## Work instructions
Nothing but the exact text of the entries should appear in your answer; pictures stay out.

## Given data
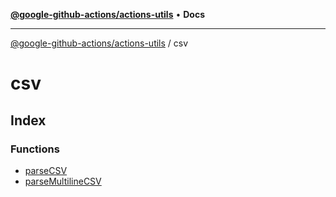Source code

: [**@google-github-actions/actions-utils**](../README.md) • **Docs**

***

[@google-github-actions/actions-utils](../modules.md) / csv

# csv

## Index

### Functions

- [parseCSV](functions/parseCSV.md)
- [parseMultilineCSV](functions/parseMultilineCSV.md)
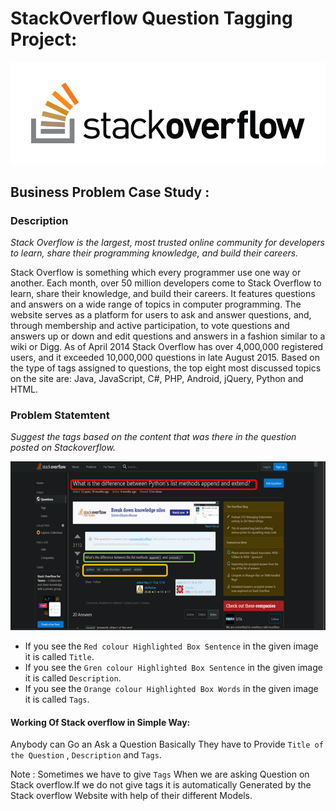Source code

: # StackOverflow Question Tagging Project:

![](images/s2.png)

## Business Problem Case Study :

### Description

*Stack Overflow is the largest, most trusted online community for developers to learn, share their programming knowledge, and build their careers.* 

Stack Overflow is something which every programmer use one way or another. Each month, over 50 million developers come to Stack Overflow to learn, share their knowledge, and build their careers. It features questions and answers on a wide range of topics in computer programming. The website serves as a platform for users to ask and answer questions, and, through membership and active participation, to vote questions and answers up or down and edit questions and answers in a fashion similar to a wiki or Digg. As of April 2014 Stack Overflow has over 4,000,000 registered users, and it exceeded 10,000,000 questions in late August 2015. Based on the type of tags assigned to questions, the top eight most discussed topics on the site are: Java, JavaScript, C#, PHP, Android, jQuery, Python and HTML.


### Problem Statemtent

*Suggest the tags based on the content that was there in the question posted on Stackoverflow.*

![](images/st2.png)


- If you see the `Red colour Highlighted Box Sentence` in the given image it is called `Title`.
- If you see the `Gren colour Highlighted Box Sentence` in the given image it is called `Description`.
- If you see the `Orange colour Highlighted Box Words` in the given image it is called `Tags`.

#### Working Of Stack overflow in Simple Way:

 Anybody can Go an Ask a Question Basically They have to Provide `Title of the Question` , `Description`
 and  `Tags`.
 
 Note : Sometimes we have to give `Tags` When we are asking Question on Stack overflow.If we do not give tags it is automatically Generated by the Stack overflow Website with help of their different Models.
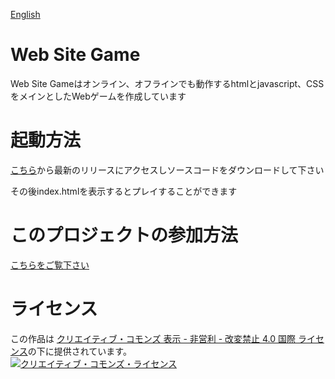 [English](https://github.com/Hiryuto/website-game/blob/develop/README.md)

# Web Site Game
Web Site Gameはオンライン、オフラインでも動作するhtmlとjavascript、CSSをメインとしたWebゲームを作成しています

# 起動方法
[こちら](https://github.com/Hiryuto/website-game/releases/latest)から最新のリリースにアクセスしソースコードをダウンロードして下さい

その後index.htmlを表示するとプレイすることができます

# このプロジェクトの参加方法
[こちらをご覧下さい](https://github.com/Hiryuto/website-game/blob/develop/doc/README-ja.md)

# ライセンス
この作品は <a rel="license" href="http://creativecommons.org/licenses/by-nc-nd/4.0/">クリエイティブ・コモンズ 表示 - 非営利 - 改変禁止 4.0 国際 ライセンス</a>の下に提供されています。<br />
<a rel="license" href="http://creativecommons.org/licenses/by-nc-nd/4.0/"><img alt="クリエイティブ・コモンズ・ライセンス" style="border-width:0" src="https://i.creativecommons.org/l/by-nc-nd/4.0/88x31.png" /></a>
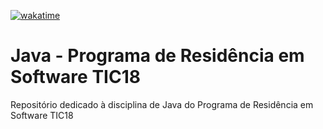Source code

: [![wakatime](https://wakatime.com/badge/user/77d5a9d1-1dec-406f-8da2-8e73485e005d/project/018bc104-0675-41bd-aa5a-172e2ee78bce.svg)](https://wakatime.com/badge/user/77d5a9d1-1dec-406f-8da2-8e73485e005d/project/018bc104-0675-41bd-aa5a-172e2ee78bce)

# Java - Programa de Residência em Software TIC18

Repositório dedicado à disciplina de Java do Programa de Residência em Software TIC18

## Result below
Source code

: [**@google-github-actions/actions-utils**](../README.md) • **Docs**

***

[@google-github-actions/actions-utils](../modules.md) / csv

# csv

## Index

### Functions

- [parseCSV](functions/parseCSV.md)
- [parseMultilineCSV](functions/parseMultilineCSV.md)
Source code

: # StackOverflow Question Tagging Project:

![](images/s2.png)

## Business Problem Case Study :

### Description

*Stack Overflow is the largest, most trusted online community for developers to learn, share their programming knowledge, and build their careers.* 

Stack Overflow is something which every programmer use one way or another. Each month, over 50 million developers come to Stack Overflow to learn, share their knowledge, and build their careers. It features questions and answers on a wide range of topics in computer programming. The website serves as a platform for users to ask and answer questions, and, through membership and active participation, to vote questions and answers up or down and edit questions and answers in a fashion similar to a wiki or Digg. As of April 2014 Stack Overflow has over 4,000,000 registered users, and it exceeded 10,000,000 questions in late August 2015. Based on the type of tags assigned to questions, the top eight most discussed topics on the site are: Java, JavaScript, C#, PHP, Android, jQuery, Python and HTML.


### Problem Statemtent

*Suggest the tags based on the content that was there in the question posted on Stackoverflow.*

![](images/st2.png)


- If you see the `Red colour Highlighted Box Sentence` in the given image it is called `Title`.
- If you see the `Gren colour Highlighted Box Sentence` in the given image it is called `Description`.
- If you see the `Orange colour Highlighted Box Words` in the given image it is called `Tags`.

#### Working Of Stack overflow in Simple Way:

 Anybody can Go an Ask a Question Basically They have to Provide `Title of the Question` , `Description`
 and  `Tags`.
 
 Note : Sometimes we have to give `Tags` When we are asking Question on Stack overflow.If we do not give tags it is automatically Generated by the Stack overflow Website with help of their different Models.
 [English](https://github.com/Hiryuto/website-game/blob/develop/README.md)

# Web Site Game
Web Site Gameはオンライン、オフラインでも動作するhtmlとjavascript、CSSをメインとしたWebゲームを作成しています

# 起動方法
[こちら](https://github.com/Hiryuto/website-game/releases/latest)から最新のリリースにアクセスしソースコードをダウンロードして下さい

その後index.htmlを表示するとプレイすることができます

# このプロジェクトの参加方法
[こちらをご覧下さい](https://github.com/Hiryuto/website-game/blob/develop/doc/README-ja.md)

# ライセンス
この作品は <a rel="license" href="http://creativecommons.org/licenses/by-nc-nd/4.0/">クリエイティブ・コモンズ 表示 - 非営利 - 改変禁止 4.0 国際 ライセンス</a>の下に提供されています。<br />
<a rel="license" href="http://creativecommons.org/licenses/by-nc-nd/4.0/"><img alt="クリエイティブ・コモンズ・ライセンス" style="border-width:0" src="https://i.creativecommons.org/l/by-nc-nd/4.0/88x31.png" /></a>
Source code

: [![wakatime](https://wakatime.com/badge/user/77d5a9d1-1dec-406f-8da2-8e73485e005d/project/018bc104-0675-41bd-aa5a-172e2ee78bce.svg)](https://wakatime.com/badge/user/77d5a9d1-1dec-406f-8da2-8e73485e005d/project/018bc104-0675-41bd-aa5a-172e2ee78bce)

# Java - Programa de Residência em Software TIC18

Repositório dedicado à disciplina de Java do Programa de Residência em Software TIC18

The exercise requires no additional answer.